Name and URL of the retrieved file.
Date and time of the request.
Amount of data transferred.
Notification of successful retrieval (HTTP response code).
Browser type and browser version.
Operating system.
Referrer URL (i.e., the previously visited page).
Websites that are accessed by the user's system via our website.
The user's internet service provider.
The respective time zone.
This log data is usually stored in the server log files and then deleted or anonymized. Data whose further retention is required for evidentiary purposes in the event of attacks on the server infrastructure or other legal violations is excluded from deletion until the respective incident has been finally clarified.
The collection of this data serves to correctly deliver the content of our website, to ensure the long-term functionality of our information technology systems and the technology of our website, as well as to increase security and optimize our website. This includes the analysis of user behavior and the prevention of abusive automated spying and SPAM.
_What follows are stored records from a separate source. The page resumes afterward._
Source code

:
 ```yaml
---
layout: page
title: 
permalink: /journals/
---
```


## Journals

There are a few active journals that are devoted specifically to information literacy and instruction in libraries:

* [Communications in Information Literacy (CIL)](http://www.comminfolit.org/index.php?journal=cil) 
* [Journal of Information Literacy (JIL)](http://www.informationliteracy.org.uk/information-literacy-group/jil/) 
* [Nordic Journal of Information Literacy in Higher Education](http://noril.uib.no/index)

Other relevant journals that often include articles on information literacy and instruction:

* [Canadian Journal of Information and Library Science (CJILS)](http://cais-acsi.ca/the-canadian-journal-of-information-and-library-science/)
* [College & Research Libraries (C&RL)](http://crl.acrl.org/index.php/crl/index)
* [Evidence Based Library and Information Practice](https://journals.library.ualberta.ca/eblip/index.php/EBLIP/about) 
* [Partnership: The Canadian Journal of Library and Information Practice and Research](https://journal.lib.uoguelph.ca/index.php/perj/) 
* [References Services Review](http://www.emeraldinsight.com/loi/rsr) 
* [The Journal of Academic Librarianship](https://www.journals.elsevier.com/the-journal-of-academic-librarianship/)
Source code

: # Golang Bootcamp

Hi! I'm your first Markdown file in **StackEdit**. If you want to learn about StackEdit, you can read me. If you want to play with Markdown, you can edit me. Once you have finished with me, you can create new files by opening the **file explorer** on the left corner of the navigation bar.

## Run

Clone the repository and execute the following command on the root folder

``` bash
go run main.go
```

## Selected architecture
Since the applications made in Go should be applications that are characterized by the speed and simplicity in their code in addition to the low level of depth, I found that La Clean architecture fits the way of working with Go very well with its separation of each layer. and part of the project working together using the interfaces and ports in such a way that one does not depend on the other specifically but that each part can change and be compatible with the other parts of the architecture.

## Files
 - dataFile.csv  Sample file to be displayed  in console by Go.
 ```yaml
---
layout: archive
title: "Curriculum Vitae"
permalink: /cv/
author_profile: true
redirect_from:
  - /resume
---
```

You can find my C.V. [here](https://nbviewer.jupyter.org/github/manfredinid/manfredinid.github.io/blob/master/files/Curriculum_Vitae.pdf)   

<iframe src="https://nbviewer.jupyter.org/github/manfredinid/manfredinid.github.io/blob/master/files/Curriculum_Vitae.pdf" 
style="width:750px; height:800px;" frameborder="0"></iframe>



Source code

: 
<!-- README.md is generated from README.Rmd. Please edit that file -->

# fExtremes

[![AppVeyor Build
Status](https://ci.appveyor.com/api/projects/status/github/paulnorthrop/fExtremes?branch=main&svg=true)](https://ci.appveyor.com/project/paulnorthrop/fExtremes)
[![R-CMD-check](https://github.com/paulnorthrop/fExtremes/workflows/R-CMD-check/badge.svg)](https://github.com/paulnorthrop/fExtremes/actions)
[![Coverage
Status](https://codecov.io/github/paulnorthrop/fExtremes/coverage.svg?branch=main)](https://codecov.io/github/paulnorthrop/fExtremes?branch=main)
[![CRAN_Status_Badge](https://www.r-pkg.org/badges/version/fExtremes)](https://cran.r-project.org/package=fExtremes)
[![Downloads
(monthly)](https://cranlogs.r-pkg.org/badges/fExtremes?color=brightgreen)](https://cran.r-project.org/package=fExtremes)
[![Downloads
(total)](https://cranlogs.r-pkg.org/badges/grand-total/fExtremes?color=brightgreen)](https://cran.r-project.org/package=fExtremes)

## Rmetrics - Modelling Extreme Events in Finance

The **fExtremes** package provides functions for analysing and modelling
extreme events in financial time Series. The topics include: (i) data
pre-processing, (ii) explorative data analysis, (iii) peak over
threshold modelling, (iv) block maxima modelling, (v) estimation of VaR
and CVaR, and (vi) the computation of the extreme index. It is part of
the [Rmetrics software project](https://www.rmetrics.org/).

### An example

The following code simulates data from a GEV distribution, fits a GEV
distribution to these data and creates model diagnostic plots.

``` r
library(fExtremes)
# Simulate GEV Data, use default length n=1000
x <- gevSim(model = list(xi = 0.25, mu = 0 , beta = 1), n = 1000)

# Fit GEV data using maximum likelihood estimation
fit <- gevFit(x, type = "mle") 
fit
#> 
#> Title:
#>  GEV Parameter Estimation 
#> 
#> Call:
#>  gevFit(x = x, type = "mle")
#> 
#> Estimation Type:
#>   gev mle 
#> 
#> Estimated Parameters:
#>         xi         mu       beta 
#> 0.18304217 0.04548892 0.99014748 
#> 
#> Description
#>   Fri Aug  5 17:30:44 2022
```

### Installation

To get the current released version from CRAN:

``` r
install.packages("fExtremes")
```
The legal basis for the processing of this data is our legitimate interest according to Art. 6(1)(f) GDPR. Our legitimate interest lies in the secure, stable, functional, and efficient provision of our online services.
You can contact us via email. We would like to point out that data transmission over the Internet (e.g., when communicating by email) can have security vulnerabilities. A complete protection of data from access by third parties is not possible.
In addition to your email address, we process the personal data that you provide to us within the email communication (e.g., your name and the content of your message).
The personal data is processed exclusively for the purpose of handling the request and in case of follow-up questions.
If the communication aims at concluding a contract, the legal basis for the processing is Art. 6(1)(b) GDPR.
In all other cases, Art. 6(1)(f) GDPR is the legal basis. Your interest does not override our interest in answering your inquiry; since you are writing to us, a response is also in your interest, and you are aware that we must process your personal data to answer your inquiry.
The data you send us in contact requests will remain with us until the purpose for data storage no longer applies (e.g., after your request has been fully processed) or you request us to delete it. Mandatory legal provisions, especially commercial or tax retention periods, remain unaffected.
This privacy policy will be adapted if technical or legal changes occur. The current version will be published on our website.